Hombres, perros, gatos, rinocerontes o, incluso, tiburones, respondemos de idéntica forma al peligro, nos invade el miedo.

Cuando un zorro intuye la cercana presencia de un humano, se queda frío e inmóvil. Durante esos instantes, su respiración y su ritmo cardiaco bajan y se hacen más lentos. Sus pupilas se dilatan, sus músculos se tensan y su presión arterial se dispara. A partir de ese momento, sin querer, comienza a temblar. Mientras tanto, en el interior de su cuerpo, de forma involuntaria, comienzan a producirse multitud de reacciones químicas cuyo objetivo es preparar a su cuerpo para lo todo lo que puede ocurrir.

Una vez superada la fase inicial de parálisis, analiza en cuestión de segundos la situación. Si el peligro permanece, tendrán que elegir entre dos opciones. Su cerebro será el encargado de decidir entre ambas. Si actúa la parte más primitiva de este, la amígdala, su reacción será el enfrentamiento y peleará por sobrevivir. En caso contrario, decidirá huir. Entonces, la química generada durante el tiempo que ha permanecido inmóvil hará su efecto. Una compleja molécula llamada ATP le proporcionará una carga extra de energía que le ayudará a coger velocidad al comienzo de su huida. A esta molécula se unirán otras sustancias químicas liberadas por el organismo como la adrenalina, el cortisol o la glucosa. Todas doparán al animal. Sin embargo, el tiempo correrá en su contra. El efecto de esas sustancias será limitado y desaparecerá rápidamente. Al hacerlo, llegará el agotamiento y puede que, incluso, la muerte por estrés.

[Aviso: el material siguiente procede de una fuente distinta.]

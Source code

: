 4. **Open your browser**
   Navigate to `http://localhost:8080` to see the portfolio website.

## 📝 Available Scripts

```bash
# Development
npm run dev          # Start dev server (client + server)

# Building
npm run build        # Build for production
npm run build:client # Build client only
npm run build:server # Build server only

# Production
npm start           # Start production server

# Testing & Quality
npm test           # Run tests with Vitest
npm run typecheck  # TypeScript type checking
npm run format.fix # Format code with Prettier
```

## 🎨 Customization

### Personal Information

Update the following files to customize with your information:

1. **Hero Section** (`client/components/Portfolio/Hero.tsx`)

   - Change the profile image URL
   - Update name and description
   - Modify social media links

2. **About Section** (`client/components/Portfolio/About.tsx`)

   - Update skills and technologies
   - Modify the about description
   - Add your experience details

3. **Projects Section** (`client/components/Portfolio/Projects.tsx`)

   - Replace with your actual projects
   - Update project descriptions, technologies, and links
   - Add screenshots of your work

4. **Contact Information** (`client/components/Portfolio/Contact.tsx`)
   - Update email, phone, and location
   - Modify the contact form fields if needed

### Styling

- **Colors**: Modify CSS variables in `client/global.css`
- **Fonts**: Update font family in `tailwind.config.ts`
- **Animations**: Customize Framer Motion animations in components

El mecanismo es idéntico y se repetirá una y otra vez ya sea un león, un tigre, un oso o un humano que se enfrenta a una guerra o al peligro de un atracador. Es un hecho, el miedo mata a más de 45 millones de animales y a cerca de 1 millón de personas cada año. Psicólogos y psiquiatras buscan remedios y aplican terapias para ayudar superarlo pero no para eliminarlo. Entre otras cosas, porque saben que aunque el miedo acaba con muchas vidas, también las salva.